Mapplethorpe’s 1986 solo show “Black Males” and his subsequent publication of The Black Book were justly critiqued for being anti-black. While Mapplethorpe’s BDSM photographs situated his subjects within a specific social milieu, the phallocentric images in “Black Males,” to quote poet Essex Hamphill, weren’t interested in black men "except as sexual subjects." In Notes on the Margins of the Black Book (1991–1993), conceptual artist Glenn Ligon critiqued the project’s racism by juxtaposing Mapplethorpe’s 91 images with critical essays and personal reactions.
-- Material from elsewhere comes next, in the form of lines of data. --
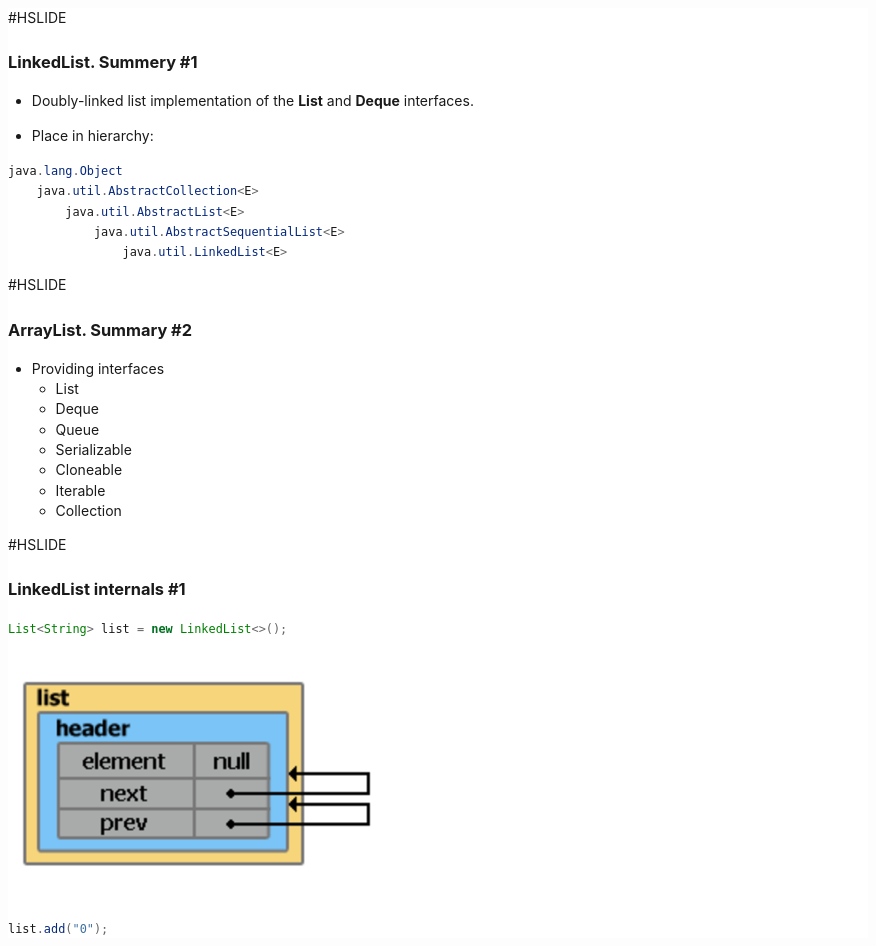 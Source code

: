
#HSLIDE
### LinkedList. Summery #1
- Doubly-linked list implementation of the **List** and **Deque**
interfaces.

- Place in hierarchy:
```java
java.lang.Object
    java.util.AbstractCollection<E>
        java.util.AbstractList<E>
            java.util.AbstractSequentialList<E>
                java.util.LinkedList<E>
```


#HSLIDE
### ArrayList. Summary #2
- Providing interfaces
    - List
    - Deque
    - Queue
    - Serializable 
    - Cloneable
    - Iterable 
    - Collection


#HSLIDE
### LinkedList internals #1
```java
List<String> list = new LinkedList<>();
```

<img src="lecture03/presentation/assets/img/linkednew.png" alt="exception" style="width: 400px;"/>

```java
list.add("0");
```
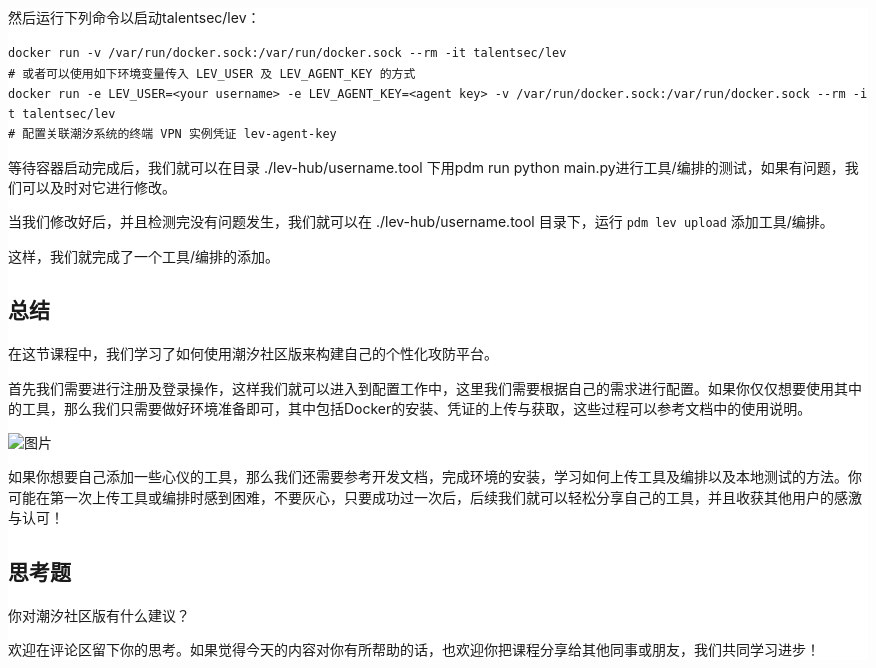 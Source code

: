 然后运行下列命令以启动talentsec/lev：

```plain
docker run -v /var/run/docker.sock:/var/run/docker.sock --rm -it talentsec/lev
# 或者可以使用如下环境变量传入 LEV_USER 及 LEV_AGENT_KEY 的方式
docker run -e LEV_USER=<your username> -e LEV_AGENT_KEY=<agent key> -v /var/run/docker.sock:/var/run/docker.sock --rm -it talentsec/lev
# 配置关联潮汐系统的终端 VPN 实例凭证 lev-agent-key

```

等待容器启动完成后，我们就可以在目录 ./lev-hub/username.tool 下用pdm run python main.py进行工具/编排的测试，如果有问题，我们可以及时对它进行修改。

当我们修改好后，并且检测完没有问题发生，我们就可以在 ./lev-hub/username.tool 目录下，运行 `pdm lev upload` 添加工具/编排。

这样，我们就完成了一个工具/编排的添加。

## 总结

在这节课程中，我们学习了如何使用潮汐社区版来构建自己的个性化攻防平台。

首先我们需要进行注册及登录操作，这样我们就可以进入到配置工作中，这里我们需要根据自己的需求进行配置。如果你仅仅想要使用其中的工具，那么我们只需要做好环境准备即可，其中包括Docker的安装、凭证的上传与获取，这些过程可以参考文档中的使用说明。

![图片](https://static001.geekbang.org/resource/image/92/26/9266cc33b5f9221d21b564947d1f9f26.png?wh=1594x863)

如果你想要自己添加一些心仪的工具，那么我们还需要参考开发文档，完成环境的安装，学习如何上传工具及编排以及本地测试的方法。你可能在第一次上传工具或编排时感到困难，不要灰心，只要成功过一次后，后续我们就可以轻松分享自己的工具，并且收获其他用户的感激与认可！

## 思考题

你对潮汐社区版有什么建议？

欢迎在评论区留下你的思考。如果觉得今天的内容对你有所帮助的话，也欢迎你把课程分享给其他同事或朋友，我们共同学习进步！
     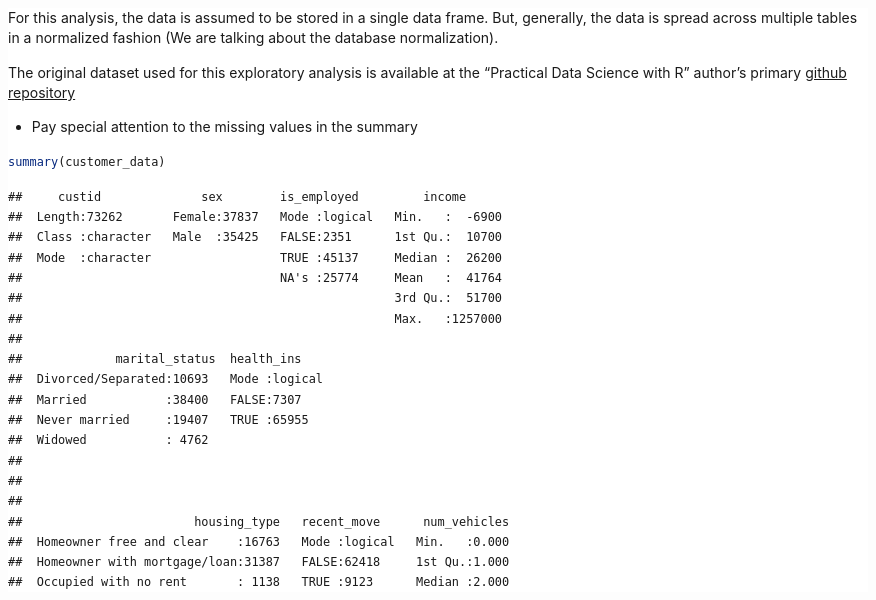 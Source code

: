 For this analysis, the data is assumed to be stored in a single data
frame. But, generally, the data is spread across multiple tables in a
normalized fashion (We are talking about the database normalization).

The original dataset used for this exploratory analysis is available at
the “Practical Data Science with R” author’s primary [github
repository](https://github.com/WinVector/PDSwR2)
</p>

- Pay special attention to the missing values in the summary

``` r
summary(customer_data)
```

    ##     custid              sex        is_employed         income       
    ##  Length:73262       Female:37837   Mode :logical   Min.   :  -6900  
    ##  Class :character   Male  :35425   FALSE:2351      1st Qu.:  10700  
    ##  Mode  :character                  TRUE :45137     Median :  26200  
    ##                                    NA's :25774     Mean   :  41764  
    ##                                                    3rd Qu.:  51700  
    ##                                                    Max.   :1257000  
    ##                                                                     
    ##             marital_status  health_ins     
    ##  Divorced/Separated:10693   Mode :logical  
    ##  Married           :38400   FALSE:7307     
    ##  Never married     :19407   TRUE :65955    
    ##  Widowed           : 4762                  
    ##                                            
    ##                                            
    ##                                            
    ##                        housing_type   recent_move      num_vehicles  
    ##  Homeowner free and clear    :16763   Mode :logical   Min.   :0.000  
    ##  Homeowner with mortgage/loan:31387   FALSE:62418     1st Qu.:1.000  
    ##  Occupied with no rent       : 1138   TRUE :9123      Median :2.000   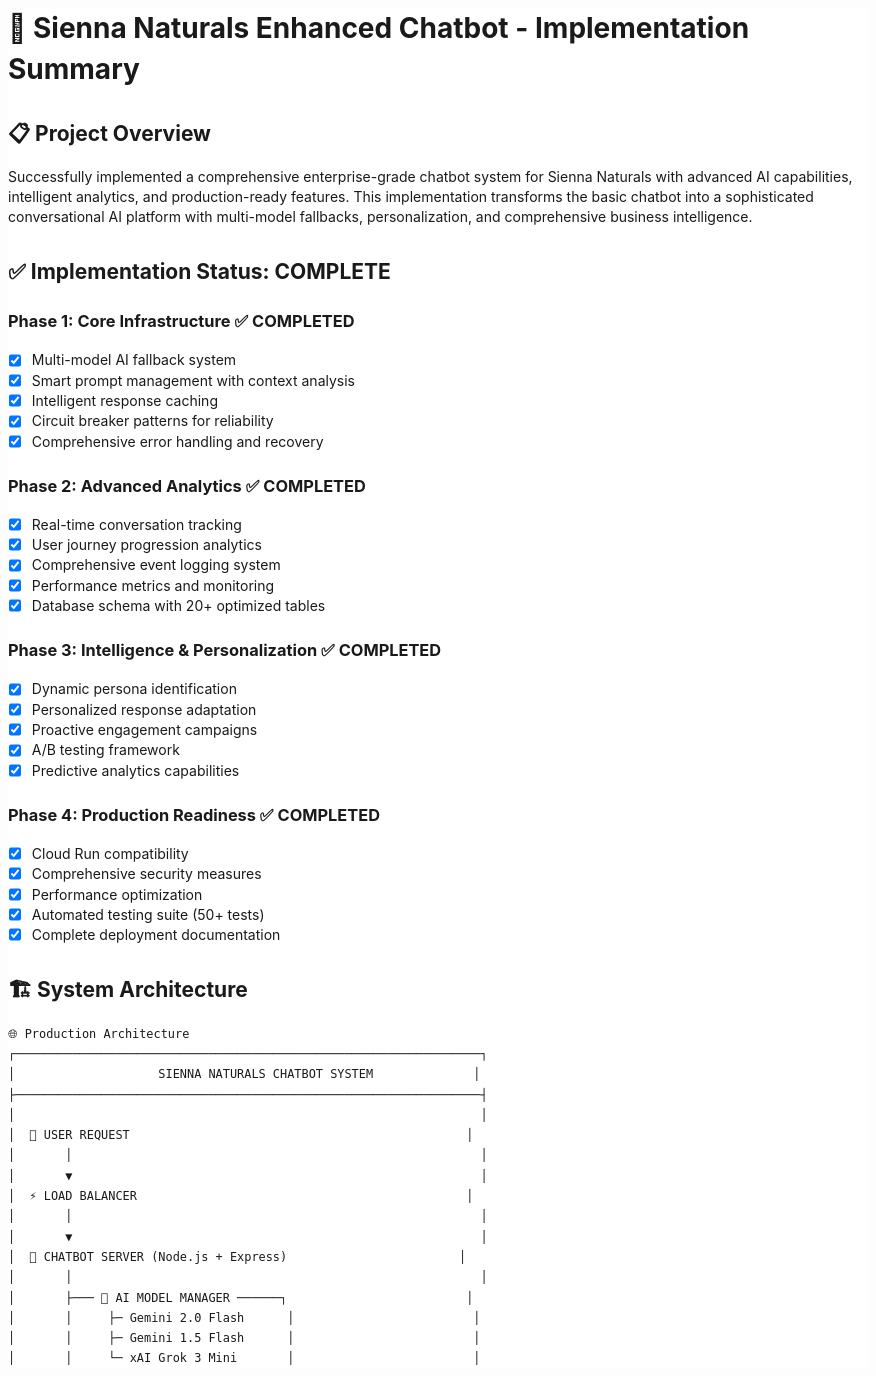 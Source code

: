 # 🚀 Sienna Naturals Enhanced Chatbot - Implementation Summary

## 📋 Project Overview

Successfully implemented a comprehensive enterprise-grade chatbot system for Sienna Naturals with advanced AI capabilities, intelligent analytics, and production-ready features. This implementation transforms the basic chatbot into a sophisticated conversational AI platform with multi-model fallbacks, personalization, and comprehensive business intelligence.

## ✅ Implementation Status: **COMPLETE**

### **Phase 1: Core Infrastructure** ✅ COMPLETED
- [x] Multi-model AI fallback system
- [x] Smart prompt management with context analysis  
- [x] Intelligent response caching
- [x] Circuit breaker patterns for reliability
- [x] Comprehensive error handling and recovery

### **Phase 2: Advanced Analytics** ✅ COMPLETED  
- [x] Real-time conversation tracking
- [x] User journey progression analytics
- [x] Comprehensive event logging system
- [x] Performance metrics and monitoring
- [x] Database schema with 20+ optimized tables

### **Phase 3: Intelligence & Personalization** ✅ COMPLETED
- [x] Dynamic persona identification
- [x] Personalized response adaptation
- [x] Proactive engagement campaigns
- [x] A/B testing framework
- [x] Predictive analytics capabilities

### **Phase 4: Production Readiness** ✅ COMPLETED
- [x] Cloud Run compatibility
- [x] Comprehensive security measures
- [x] Performance optimization
- [x] Automated testing suite (50+ tests)
- [x] Complete deployment documentation

## 🏗️ System Architecture

```
🌐 Production Architecture
┌─────────────────────────────────────────────────────────────────┐
│                    SIENNA NATURALS CHATBOT SYSTEM              │
├─────────────────────────────────────────────────────────────────┤
│                                                                 │
│  🎯 USER REQUEST                                               │
│       │                                                         │
│       ▼                                                         │
│  ⚡ LOAD BALANCER                                              │
│       │                                                         │
│       ▼                                                         │
│  🤖 CHATBOT SERVER (Node.js + Express)                        │
│       │                                                         │
│       ├─── 🧠 AI MODEL MANAGER ──────┐                         │
│       │     ├─ Gemini 2.0 Flash      │                         │
│       │     ├─ Gemini 1.5 Flash      │                         │
│       │     └─ xAI Grok 3 Mini       │                         │
```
 LouiseLouise Bourgeois by Robert Mapplethorpe (1982)

 

The controversy and censorship surrounding Mapplethorpe’s work was the first round of the “free speech” debates that we are currently going through today. In 1989, curator Janet Kardon was given a National Endowment of the Arts (NEA) grant to do a Mapplethorpe show at the Corcoran Museum in Washington DC; the exhibit was set to include images from Mapplethorpe’s “X Portfolio,” including photos of urophagia and a self-portrait with a bullwhip inserted into his anus. But members of the museum board became furious upon discovering the show's contents, as did members of congress, upset that, via the NEA grant, government money had been used to fund obscene gay content. Religious conservative groups such as the American Family Association also took issue, critiquing what they saw as the state-sponsorship of  "nothing more than the sensational presentation of potentially obscene material." The Corcoran Museum pulled out of the exhibit, which eventually showed at the Washington Project for the Arts to huge crowds.

 

Self-portraitSelf-Portrait by Robert Mapplethorpe (1988), image via Christie's

 

As the ICA pointed out in Imperfect Moments: Mapplethorpe and Censorship Twenty Years Later, "The Corcoran's decision sparked a controversial national debate: Should tax dollars support the arts? Who decides what is "obscene" or "offensive" in public exhibitions? And if art can be considered a form of free speech, is it a violation of the First Amendment to revoke federal funding on grounds of obscenity? To this day, these questions remain very much at issue.” (It is worth pointing out, however, that these free speech debates are different than the ones that we are currently enmeshed in. Mapplethorpe’s case was that of a marginalized person (in this case, a gay man) facing off against the US government; many “free speech” debates today are the reverse, as majoritarian groups, such as white supremacists, seek the write to harm minoritarian groups via speech.)

In 2017, Robert Mapplethorpe’s Self-Portrait (1988) sold for $697,535 at a Christie's auction. In the photo, Mapplethorpe, in his forties, looks at the camera while holding a memento mori cane. To quote Christie’s chairman and head of post-war and contemporary art Francis Outred, “He is staring death in the face.”